TORONTO — Resurgences of COVID-19 in countries thought to have beaten back the novel coronavirus have been highly publicized, but they’re small potatoes compared to what’s happening elsewhere.
The near-record daily case and death totals announced late Saturday by the World Health Organization (WHO) have much more to do with nations that never successfully fought off the virus to begin with – or are only now experiencing its wrath for the first time.
Seeming “second waves” or other worrying virus comebacks have been all over the news this week. New Zealand recorded its first case of community transmission in more than 100 days. South Korea reported its highest one-day infection total since March. Australia has enacted harsher measures in some parts of the country than it did even at the peak of the first wave.
Here’s the thing, though: Those three nations combined to record less than 0.2 per cent of all new COVID-19 cases in the world, according to the WHO’s numbers. Kenya reported more new cases on its own than those three did together. Guatemala reported twice as many. The Philippines reported more than 10 times as many. Even the 390 Canadian cases in the WHO’s report represent more than either New Zealand, South Korea or Australia had on their own.

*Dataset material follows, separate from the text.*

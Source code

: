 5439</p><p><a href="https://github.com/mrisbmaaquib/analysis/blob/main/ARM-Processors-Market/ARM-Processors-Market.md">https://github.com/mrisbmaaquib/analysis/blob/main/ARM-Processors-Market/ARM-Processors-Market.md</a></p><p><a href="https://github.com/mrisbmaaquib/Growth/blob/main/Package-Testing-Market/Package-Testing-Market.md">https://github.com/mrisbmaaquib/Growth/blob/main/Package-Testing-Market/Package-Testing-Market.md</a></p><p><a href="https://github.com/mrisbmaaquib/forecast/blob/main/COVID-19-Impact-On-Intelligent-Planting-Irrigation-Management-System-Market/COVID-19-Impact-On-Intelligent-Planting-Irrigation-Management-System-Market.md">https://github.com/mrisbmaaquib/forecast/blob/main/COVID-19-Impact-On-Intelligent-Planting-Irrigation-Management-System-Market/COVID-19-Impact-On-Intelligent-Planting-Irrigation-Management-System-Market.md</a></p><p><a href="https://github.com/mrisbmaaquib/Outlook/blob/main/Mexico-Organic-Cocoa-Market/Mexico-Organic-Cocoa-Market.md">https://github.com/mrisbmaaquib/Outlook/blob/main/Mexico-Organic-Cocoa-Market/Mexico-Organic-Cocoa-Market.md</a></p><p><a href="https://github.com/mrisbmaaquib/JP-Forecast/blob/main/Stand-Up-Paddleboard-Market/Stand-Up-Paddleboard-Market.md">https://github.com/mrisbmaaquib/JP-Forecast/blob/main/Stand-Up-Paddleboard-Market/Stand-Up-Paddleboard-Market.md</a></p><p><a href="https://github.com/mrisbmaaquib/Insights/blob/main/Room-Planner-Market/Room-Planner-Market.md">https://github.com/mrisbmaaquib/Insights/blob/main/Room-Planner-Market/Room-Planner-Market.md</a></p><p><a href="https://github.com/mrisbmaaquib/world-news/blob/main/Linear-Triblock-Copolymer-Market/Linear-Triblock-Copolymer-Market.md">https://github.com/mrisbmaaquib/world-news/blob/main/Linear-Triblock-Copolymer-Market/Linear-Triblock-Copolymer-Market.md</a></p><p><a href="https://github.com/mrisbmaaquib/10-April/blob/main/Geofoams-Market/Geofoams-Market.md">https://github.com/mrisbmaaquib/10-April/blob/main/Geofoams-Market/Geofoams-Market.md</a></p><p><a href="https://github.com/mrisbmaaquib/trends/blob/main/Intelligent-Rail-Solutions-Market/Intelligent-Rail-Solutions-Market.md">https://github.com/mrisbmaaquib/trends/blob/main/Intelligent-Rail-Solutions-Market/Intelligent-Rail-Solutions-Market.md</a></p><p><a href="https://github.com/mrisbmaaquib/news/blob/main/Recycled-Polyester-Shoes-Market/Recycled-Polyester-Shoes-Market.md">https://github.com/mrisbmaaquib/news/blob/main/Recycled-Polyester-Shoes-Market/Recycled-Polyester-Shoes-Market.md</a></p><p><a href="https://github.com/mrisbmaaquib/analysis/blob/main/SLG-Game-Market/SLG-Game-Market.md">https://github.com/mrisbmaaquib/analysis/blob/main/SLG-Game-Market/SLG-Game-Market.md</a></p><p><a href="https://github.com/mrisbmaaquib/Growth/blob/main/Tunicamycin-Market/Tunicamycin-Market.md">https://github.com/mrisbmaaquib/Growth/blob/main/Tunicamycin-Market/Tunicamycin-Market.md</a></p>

There appears to be greater cause for concern about a second wave in Spain, where the country’s top virus expert warned that “transmission is increasing in every region” of the country. Even there, though, the number of COVID-19 patients in hospitals is a small fraction of what it was during the spring peak, and the 5,479 cases reported on Saturday only have Spain 10th on the global charts.

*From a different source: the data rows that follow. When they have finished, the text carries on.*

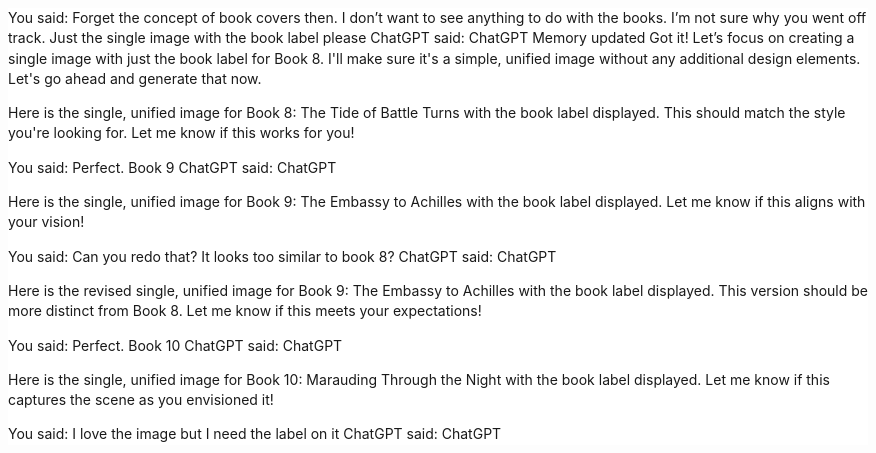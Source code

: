 




You said:
Forget the concept of book covers then. I don’t want to see anything to do with the books. I’m not sure why you went off track. Just the single image with the book label please 
ChatGPT said:
ChatGPT
Memory updated
Got it! Let’s focus on creating a single image with just the book label for Book 8. I'll make sure it's a simple, unified image without any additional design elements. Let's go ahead and generate that now.


Here is the single, unified image for Book 8: The Tide of Battle Turns with the book label displayed. This should match the style you're looking for. Let me know if this works for you!






You said:
Perfect. Book 9
ChatGPT said:
ChatGPT

Here is the single, unified image for Book 9: The Embassy to Achilles with the book label displayed. Let me know if this aligns with your vision!






You said:
Can you redo that? It looks too similar to book 8? 
ChatGPT said:
ChatGPT

Here is the revised single, unified image for Book 9: The Embassy to Achilles with the book label displayed. This version should be more distinct from Book 8. Let me know if this meets your expectations!






You said:
Perfect. Book 10
ChatGPT said:
ChatGPT

Here is the single, unified image for Book 10: Marauding Through the Night with the book label displayed. Let me know if this captures the scene as you envisioned it!






You said:
I love the image but I need the label on it 
ChatGPT said:
ChatGPT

At the top of the list, as they have been for more than two months now, are India, Brazil and the United States. Those three nations alone made up more than 60 per cent of the 294,237 new COVID-19 infections logged by the WHO on Saturday.
India, which has become the usual daily leader in these statistics over the past two weeks, recorded 65,002 new cases, compared to 60,091 for Brazil and 52,799 for the U.S. The fourth country on the list, Colombia, reported 11,286 new cases.

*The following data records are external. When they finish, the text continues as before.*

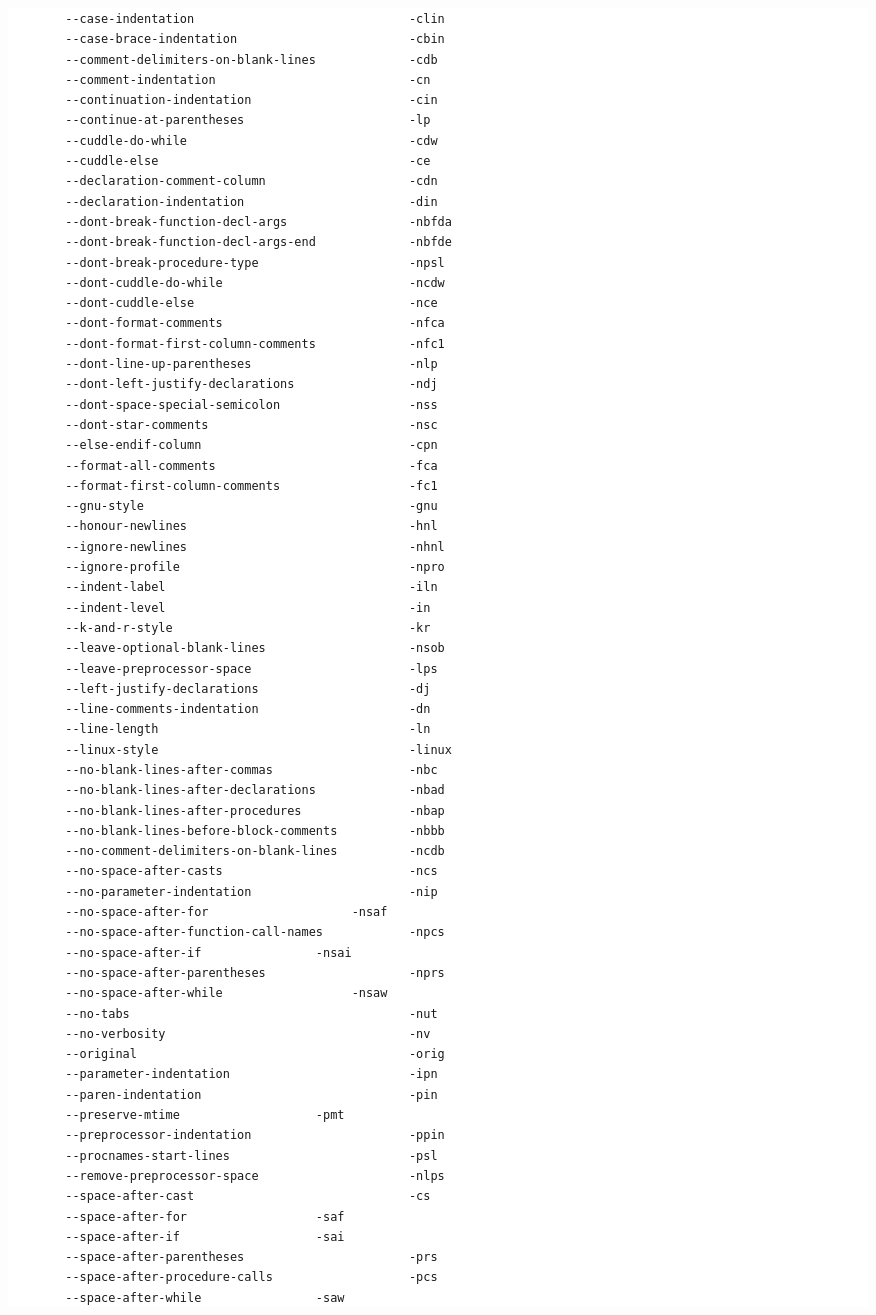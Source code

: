             --case-indentation                              -clin
            --case-brace-indentation                        -cbin
            --comment-delimiters-on-blank-lines             -cdb
            --comment-indentation                           -cn
            --continuation-indentation                      -cin
            --continue-at-parentheses                       -lp
            --cuddle-do-while                               -cdw
            --cuddle-else                                   -ce
            --declaration-comment-column                    -cdn
            --declaration-indentation                       -din
            --dont-break-function-decl-args                 -nbfda
            --dont-break-function-decl-args-end             -nbfde
            --dont-break-procedure-type                     -npsl
            --dont-cuddle-do-while                          -ncdw
            --dont-cuddle-else                              -nce
            --dont-format-comments                          -nfca
            --dont-format-first-column-comments             -nfc1
            --dont-line-up-parentheses                      -nlp
            --dont-left-justify-declarations                -ndj
            --dont-space-special-semicolon                  -nss
            --dont-star-comments                            -nsc
            --else-endif-column                             -cpn
            --format-all-comments                           -fca
            --format-first-column-comments                  -fc1
            --gnu-style                                     -gnu
            --honour-newlines                               -hnl
            --ignore-newlines                               -nhnl
            --ignore-profile                                -npro
            --indent-label                                  -iln
            --indent-level                                  -in
            --k-and-r-style                                 -kr
            --leave-optional-blank-lines                    -nsob
            --leave-preprocessor-space                      -lps
            --left-justify-declarations                     -dj
            --line-comments-indentation                     -dn
            --line-length                                   -ln
            --linux-style                                   -linux
            --no-blank-lines-after-commas                   -nbc
            --no-blank-lines-after-declarations             -nbad
            --no-blank-lines-after-procedures               -nbap
            --no-blank-lines-before-block-comments          -nbbb
            --no-comment-delimiters-on-blank-lines          -ncdb
            --no-space-after-casts                          -ncs
            --no-parameter-indentation                      -nip
            --no-space-after-for                    -nsaf
            --no-space-after-function-call-names            -npcs
            --no-space-after-if                -nsai
            --no-space-after-parentheses                    -nprs
            --no-space-after-while                  -nsaw
            --no-tabs                                       -nut
            --no-verbosity                                  -nv
            --original                                      -orig
            --parameter-indentation                         -ipn
            --paren-indentation                             -pin
            --preserve-mtime                   -pmt
            --preprocessor-indentation                      -ppin
            --procnames-start-lines                         -psl
            --remove-preprocessor-space                     -nlps
            --space-after-cast                              -cs
            --space-after-for                  -saf
            --space-after-if                   -sai
            --space-after-parentheses                       -prs
            --space-after-procedure-calls                   -pcs
            --space-after-while                -saw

India, Brazil and the U.S. are also responsible for more than half of all COVID-19 cases in the world since the pandemic began, according to an online tally from Johns Hopkins University.
‘EYE OF THE STORM’?
Although the overall virus situation continues to worsen in Southeast Asia and the western Pacific, most other regions have seen their share of the global caseload stay relatively steady over the past month. This has led to suggestions that there may be some sort of worldwide COVID-19 plateau happening.
Asked about that possibility at a press briefing on Thursday, WHO health emergencies chief Michael Ryan acknowledged that numbers have levelled off but warned against backing off on proven virus-fighting techniques.
“We may just be in the eye of the storm, and we don’t know it,” he said.
“Countries that have made progress, please retain that progress. You will lose that progress if you relent, if you become complacent.”
Ryan noted that, with approximately 21.5 million cases of COVID-19 confirmed globally, only “a very small proportion of the world’s population” has been exposed to the virus.
“This virus has a long way to burn, if we allow it,” he said.
Canadian public health authorities appear to have similar fears about anti-virus measures easing up too soon. Chief Public Health Officer Dr. Theresa Tam used the same “slow burn” analogy on Friday when she released new modelling numbers that show the government preparing for a “peak” of virus activity this fall, followed by continued localized outbreaks until at least January 2022.
Canadians’ individual behaviours will play a large part in determining the severity of virus activity in Canada over the next year, Tam said – a message echoed by public health experts including Jason Kindrachuk, an emerging virus specialist and assistant professor at the University of Manitoba in Winnipeg.
Speaking on CTV News Channel on Saturday, Kindrachuk said that every Canadian should stop thinking about returning to normal pre-pandemic activities and instead focus on doing as much as they can to prevent themselves from acquiring or transmitting the virus.
“All this virus knows how to do is transmit from person to person to person,” he said.
“As long as we give that spark enough fuel to start spreading, we know what’s going to happen.”